■ WHAT THE EXERCISE ASKS ■
Take the listing below and output it exactly, with no images.
════════
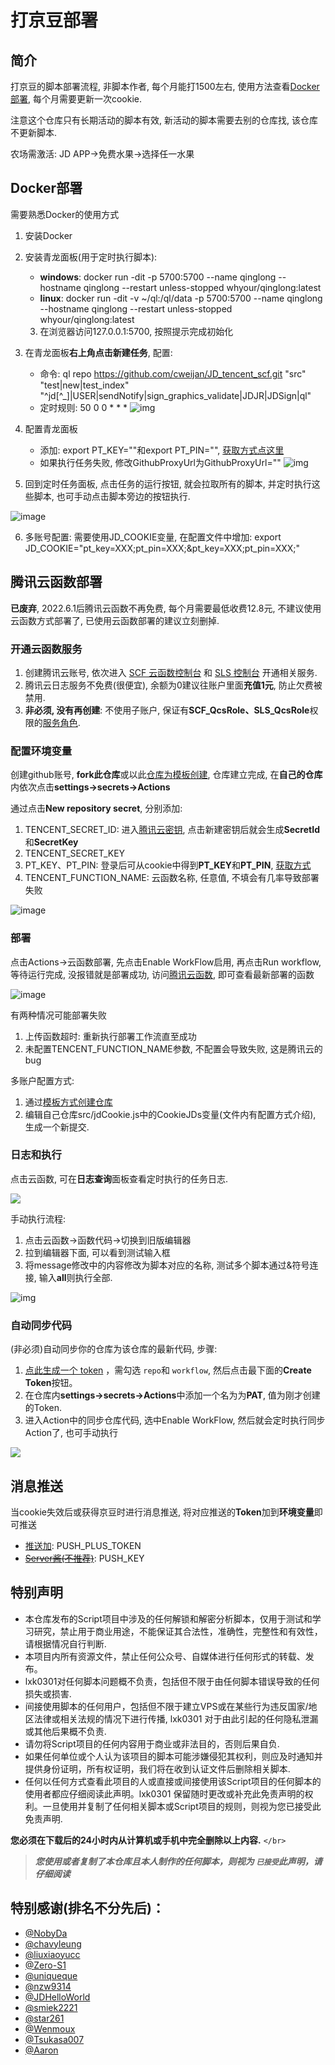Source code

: # 打京豆部署

## 简介

打京豆的脚本部署流程, 非脚本作者, 每个月能打1500左右, 使用方法查看[Docker部署](#Docker部署方式), 每个月需要更新一次cookie.

注意这个仓库只有长期活动的脚本有效, 新活动的脚本需要去别的仓库找, 该仓库不更新脚本.

农场需激活: JD APP->免费水果->选择任一水果


## Docker部署

需要熟悉Docker的使用方式

1. 安装Docker
2. 安装青龙面板(用于定时执行脚本):

    - **windows**: docker run -dit -p 5700:5700 --name qinglong --hostname qinglong --restart unless-stopped whyour/qinglong:latest
    - **linux**: docker run -dit -v ~/ql:/ql/data -p 5700:5700 --name qinglong --hostname qinglong --restart unless-stopped whyour/qinglong:latest
    3. 在浏览器访问127.0.0.1:5700, 按照提示完成初始化
3. 在青龙面板**右上角点击新建任务**, 配置:

   - 命令: ql repo https://github.com/cweijan/JD_tencent_scf.git "src"  "test|new|test_index" "^jd[^_]|USER|sendNotify|sign_graphics_validate|JDJR|JDSign|ql"
   - 定时规则: 50 0 0 * * *
     ![img](image/README/1644410122098.png)
4. 配置青龙面板

   - 添加: export PT_KEY=""和export PT_PIN="", [获取方式点这里](./wiki/GetJdCookie.md)
   - 如果执行任务失败, 修改GithubProxyUrl为GithubProxyUrl="" 
     ![img](image/README/1644421618420.png)
5. 回到定时任务面板, 点击任务的运行按钮, 就会拉取所有的脚本, 并定时执行这些脚本, 也可手动点击脚本旁边的按钮执行.

![image](https://user-images.githubusercontent.com/27798227/153328329-b0854a0b-a279-4be9-aabe-f27fee1bb752.png)

6. 多账号配置: 需要使用JD_COOKIE变量, 在配置文件中增加: export JD_COOKIE="pt_key=XXX;pt_pin=XXX;&pt_key=XXX;pt_pin=XXX;"

## 腾讯云函数部署

**已废弃**, 2022.6.1后腾讯云函数不再免费, 每个月需要最低收费12.8元, 不建议使用云函数方式部署了, 已使用云函数部署的建议立刻删掉.

### 开通云函数服务

1. 创建腾讯云账号, 依次进入 [SCF 云函数控制台](https://console.cloud.tencent.com/scf) 和 [SLS 控制台](https://console.cloud.tencent.com/sls) 开通相关服务.
2. 腾讯云日志服务不免费(很便宜), 余额为0建议往账户里面**充值1元**, 防止欠费被禁用.
3. **非必须, 没有再创建**: 不使用子账户, 保证有**SCF_QcsRole、SLS_QcsRole**权限的[服务角色](https://console.cloud.tencent.com/cam/role).

### 配置环境变量

创建github账号, **fork此仓库**或以此[仓库为模板创建](./wiki/importRepo.md), 仓库建立完成, 在**自己的仓库**内依次点击**settings->secrets->Actions**

通过点击**New repository secret**, 分别添加:

1. TENCENT_SECRET_ID: 进入[腾讯云密钥](https://console.cloud.tencent.com/cam/capi), 点击新建密钥后就会生成**SecretId**和**SecretKey**
2. TENCENT_SECRET_KEY
3. PT_KEY、PT_PIN: 登录后可从cookie中得到**PT_KEY**和**PT_PIN**, [获取方式](./wiki/GetJdCookie.md)
4. TENCENT_FUNCTION_NAME: 云函数名称, 任意值, 不填会有几率导致部署失败

![image](https://user-images.githubusercontent.com/27798227/153350464-52b14658-60ee-4b9c-a101-25a094e30f10.png)

### 部署

点击Actions->云函数部署, 先点击Enable WorkFlow启用, 再点击Run workflow, 等待运行完成, 没报错就是部署成功, 访问[腾讯云函数](https://console.cloud.tencent.com/scf/list), 即可查看最新部署的函数

![image](https://user-images.githubusercontent.com/6993269/99513289-6a152980-29c5-11eb-9266-3f56ba13d3b2.png)

有两种情况可能部署失败

1. 上传函数超时: 重新执行部署工作流直至成功
2. 未配置TENCENT_FUNCTION_NAME参数, 不配置会导致失败, 这是腾讯云的bug

多账户配置方式:

1. 通过[模板方式创建仓库](./wiki/importRepo.md)
2. 编辑自己仓库src/jdCookie.js中的CookieJDs变量(文件内有配置方式介绍), 生成一个新提交.

### 日志和执行

点击云函数, 可在**日志查询**面板查看定时执行的任务日志.

![](image/README/1644476536637.png)

手动执行流程:

1. 点击云函数->函数代码->切换到旧版编辑器
2. 拉到编辑器下面, 可以看到测试输入框
3. 将message修改中的内容修改为脚本对应的名称, 测试多个脚本通过&符号连接, 输入**all**则执行全部.

![img](image/README/1644476708924.png)

### 自动同步代码

(非必须)自动同步你的仓库为该仓库的最新代码, 步骤:

1. [点此生成一个 token](https://github.com/settings/tokens/new) ，需勾选 `repo`和 `workflow`, 然后点击最下面的**Create Token**按钮。
2. 在仓库内**settings->secrets->Actions**中添加一个名为为**PAT**, 值为刚才创建的Token.
3. 进入Action中的同步仓库代码, 选中Enable WorkFlow, 然后就会定时执行同步Action了, 也可手动执行

![](image/README/1644497801258.png)


## 消息推送

当cookie失效后或获得京豆时进行消息推送, 将对应推送的**Token**加到**环境变量**即可推送

- [推送加](http://www.pushplus.plus/): PUSH_PLUS_TOKEN
- [~~Server酱(不推荐)~~](https://sct.ftqq.com/sendkey): PUSH_KEY

## 特别声明

* 本仓库发布的Script项目中涉及的任何解锁和解密分析脚本，仅用于测试和学习研究，禁止用于商业用途，不能保证其合法性，准确性，完整性和有效性，请根据情况自行判断.
* 本项目内所有资源文件，禁止任何公众号、自媒体进行任何形式的转载、发布。
* lxk0301对任何脚本问题概不负责，包括但不限于由任何脚本错误导致的任何损失或损害.
* 间接使用脚本的任何用户，包括但不限于建立VPS或在某些行为违反国家/地区法律或相关法规的情况下进行传播, lxk0301 对于由此引起的任何隐私泄漏或其他后果概不负责.
* 请勿将Script项目的任何内容用于商业或非法目的，否则后果自负.
* 如果任何单位或个人认为该项目的脚本可能涉嫌侵犯其权利，则应及时通知并提供身份证明，所有权证明，我们将在收到认证文件后删除相关脚本.
* 任何以任何方式查看此项目的人或直接或间接使用该Script项目的任何脚本的使用者都应仔细阅读此声明。lxk0301 保留随时更改或补充此免责声明的权利。一旦使用并复制了任何相关脚本或Script项目的规则，则视为您已接受此免责声明.

 **您必须在下载后的24小时内从计算机或手机中完全删除以上内容.**  `</br>`

> ***您使用或者复制了本仓库且本人制作的任何脚本，则视为 `已接受`此声明，请仔细阅读***

## 特别感谢(排名不分先后)：

* [@NobyDa](https://github.com/NobyDa)
* [@chavyleung](https://github.com/chavyleung)
* [@liuxiaoyucc](https://github.com/liuxiaoyucc)
* [@Zero-S1](https://github.com/Zero-S1)
* [@uniqueque](https://github.com/uniqueque)
* [@nzw9314](https://github.com/nzw9314)
* [@JDHelloWorld](https://github.com/JDHelloWorld)
* [@smiek2221](https://github.com/smiek2221)
* [@star261](https://github.com/star261)
* [@Wenmoux](https://github.com/Wenmoux)
* [@Tsukasa007](https://github.com/Tsukasa007)
* [@Aaron](https://github.com/Aaron)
════════
■ RESPONSE AREA ■
Source code

: # 打京豆部署

## 简介

打京豆的脚本部署流程, 非脚本作者, 每个月能打1500左右, 使用方法查看[Docker部署](#Docker部署方式), 每个月需要更新一次cookie.

注意这个仓库只有长期活动的脚本有效, 新活动的脚本需要去别的仓库找, 该仓库不更新脚本.

农场需激活: JD APP->免费水果->选择任一水果


## Docker部署

需要熟悉Docker的使用方式

1. 安装Docker
2. 安装青龙面板(用于定时执行脚本):

    - **windows**: docker run -dit -p 5700:5700 --name qinglong --hostname qinglong --restart unless-stopped whyour/qinglong:latest
    - **linux**: docker run -dit -v ~/ql:/ql/data -p 5700:5700 --name qinglong --hostname qinglong --restart unless-stopped whyour/qinglong:latest
    3. 在浏览器访问127.0.0.1:5700, 按照提示完成初始化
3. 在青龙面板**右上角点击新建任务**, 配置:

   - 命令: ql repo https://github.com/cweijan/JD_tencent_scf.git "src"  "test|new|test_index" "^jd[^_]|USER|sendNotify|sign_graphics_validate|JDJR|JDSign|ql"
   - 定时规则: 50 0 0 * * *
     ![img](image/README/1644410122098.png)
4. 配置青龙面板

   - 添加: export PT_KEY=""和export PT_PIN="", [获取方式点这里](./wiki/GetJdCookie.md)
   - 如果执行任务失败, 修改GithubProxyUrl为GithubProxyUrl="" 
     ![img](image/README/1644421618420.png)
5. 回到定时任务面板, 点击任务的运行按钮, 就会拉取所有的脚本, 并定时执行这些脚本, 也可手动点击脚本旁边的按钮执行.

![image](https://user-images.githubusercontent.com/27798227/153328329-b0854a0b-a279-4be9-aabe-f27fee1bb752.png)

6. 多账号配置: 需要使用JD_COOKIE变量, 在配置文件中增加: export JD_COOKIE="pt_key=XXX;pt_pin=XXX;&pt_key=XXX;pt_pin=XXX;"

## 腾讯云函数部署

**已废弃**, 2022.6.1后腾讯云函数不再免费, 每个月需要最低收费12.8元, 不建议使用云函数方式部署了, 已使用云函数部署的建议立刻删掉.

### 开通云函数服务

1. 创建腾讯云账号, 依次进入 [SCF 云函数控制台](https://console.cloud.tencent.com/scf) 和 [SLS 控制台](https://console.cloud.tencent.com/sls) 开通相关服务.
2. 腾讯云日志服务不免费(很便宜), 余额为0建议往账户里面**充值1元**, 防止欠费被禁用.
3. **非必须, 没有再创建**: 不使用子账户, 保证有**SCF_QcsRole、SLS_QcsRole**权限的[服务角色](https://console.cloud.tencent.com/cam/role).

### 配置环境变量

创建github账号, **fork此仓库**或以此[仓库为模板创建](./wiki/importRepo.md), 仓库建立完成, 在**自己的仓库**内依次点击**settings->secrets->Actions**

通过点击**New repository secret**, 分别添加:

1. TENCENT_SECRET_ID: 进入[腾讯云密钥](https://console.cloud.tencent.com/cam/capi), 点击新建密钥后就会生成**SecretId**和**SecretKey**
2. TENCENT_SECRET_KEY
3. PT_KEY、PT_PIN: 登录后可从cookie中得到**PT_KEY**和**PT_PIN**, [获取方式](./wiki/GetJdCookie.md)
4. TENCENT_FUNCTION_NAME: 云函数名称, 任意值, 不填会有几率导致部署失败

![image](https://user-images.githubusercontent.com/27798227/153350464-52b14658-60ee-4b9c-a101-25a094e30f10.png)

### 部署

点击Actions->云函数部署, 先点击Enable WorkFlow启用, 再点击Run workflow, 等待运行完成, 没报错就是部署成功, 访问[腾讯云函数](https://console.cloud.tencent.com/scf/list), 即可查看最新部署的函数

![image](https://user-images.githubusercontent.com/6993269/99513289-6a152980-29c5-11eb-9266-3f56ba13d3b2.png)

有两种情况可能部署失败

1. 上传函数超时: 重新执行部署工作流直至成功
2. 未配置TENCENT_FUNCTION_NAME参数, 不配置会导致失败, 这是腾讯云的bug

多账户配置方式:

1. 通过[模板方式创建仓库](./wiki/importRepo.md)
2. 编辑自己仓库src/jdCookie.js中的CookieJDs变量(文件内有配置方式介绍), 生成一个新提交.

### 日志和执行

点击云函数, 可在**日志查询**面板查看定时执行的任务日志.

![](image/README/1644476536637.png)

手动执行流程:

1. 点击云函数->函数代码->切换到旧版编辑器
2. 拉到编辑器下面, 可以看到测试输入框
3. 将message修改中的内容修改为脚本对应的名称, 测试多个脚本通过&符号连接, 输入**all**则执行全部.

![img](image/README/1644476708924.png)

### 自动同步代码

(非必须)自动同步你的仓库为该仓库的最新代码, 步骤:

1. [点此生成一个 token](https://github.com/settings/tokens/new) ，需勾选 `repo`和 `workflow`, 然后点击最下面的**Create Token**按钮。
2. 在仓库内**settings->secrets->Actions**中添加一个名为为**PAT**, 值为刚才创建的Token.
3. 进入Action中的同步仓库代码, 选中Enable WorkFlow, 然后就会定时执行同步Action了, 也可手动执行

![](image/README/1644497801258.png)


## 消息推送

当cookie失效后或获得京豆时进行消息推送, 将对应推送的**Token**加到**环境变量**即可推送

- [推送加](http://www.pushplus.plus/): PUSH_PLUS_TOKEN
- [~~Server酱(不推荐)~~](https://sct.ftqq.com/sendkey): PUSH_KEY

## 特别声明

* 本仓库发布的Script项目中涉及的任何解锁和解密分析脚本，仅用于测试和学习研究，禁止用于商业用途，不能保证其合法性，准确性，完整性和有效性，请根据情况自行判断.
* 本项目内所有资源文件，禁止任何公众号、自媒体进行任何形式的转载、发布。
* lxk0301对任何脚本问题概不负责，包括但不限于由任何脚本错误导致的任何损失或损害.
* 间接使用脚本的任何用户，包括但不限于建立VPS或在某些行为违反国家/地区法律或相关法规的情况下进行传播, lxk0301 对于由此引起的任何隐私泄漏或其他后果概不负责.
* 请勿将Script项目的任何内容用于商业或非法目的，否则后果自负.
* 如果任何单位或个人认为该项目的脚本可能涉嫌侵犯其权利，则应及时通知并提供身份证明，所有权证明，我们将在收到认证文件后删除相关脚本.
* 任何以任何方式查看此项目的人或直接或间接使用该Script项目的任何脚本的使用者都应仔细阅读此声明。lxk0301 保留随时更改或补充此免责声明的权利。一旦使用并复制了任何相关脚本或Script项目的规则，则视为您已接受此免责声明.

 **您必须在下载后的24小时内从计算机或手机中完全删除以上内容.**  `</br>`

> ***您使用或者复制了本仓库且本人制作的任何脚本，则视为 `已接受`此声明，请仔细阅读***

## 特别感谢(排名不分先后)：

* [@NobyDa](https://github.com/NobyDa)
* [@chavyleung](https://github.com/chavyleung)
* [@liuxiaoyucc](https://github.com/liuxiaoyucc)
* [@Zero-S1](https://github.com/Zero-S1)
* [@uniqueque](https://github.com/uniqueque)
* [@nzw9314](https://github.com/nzw9314)
* [@JDHelloWorld](https://github.com/JDHelloWorld)
* [@smiek2221](https://github.com/smiek2221)
* [@star261](https://github.com/star261)
* [@Wenmoux](https://github.com/Wenmoux)
* [@Tsukasa007](https://github.com/Tsukasa007)
* [@Aaron](https://github.com/Aaron)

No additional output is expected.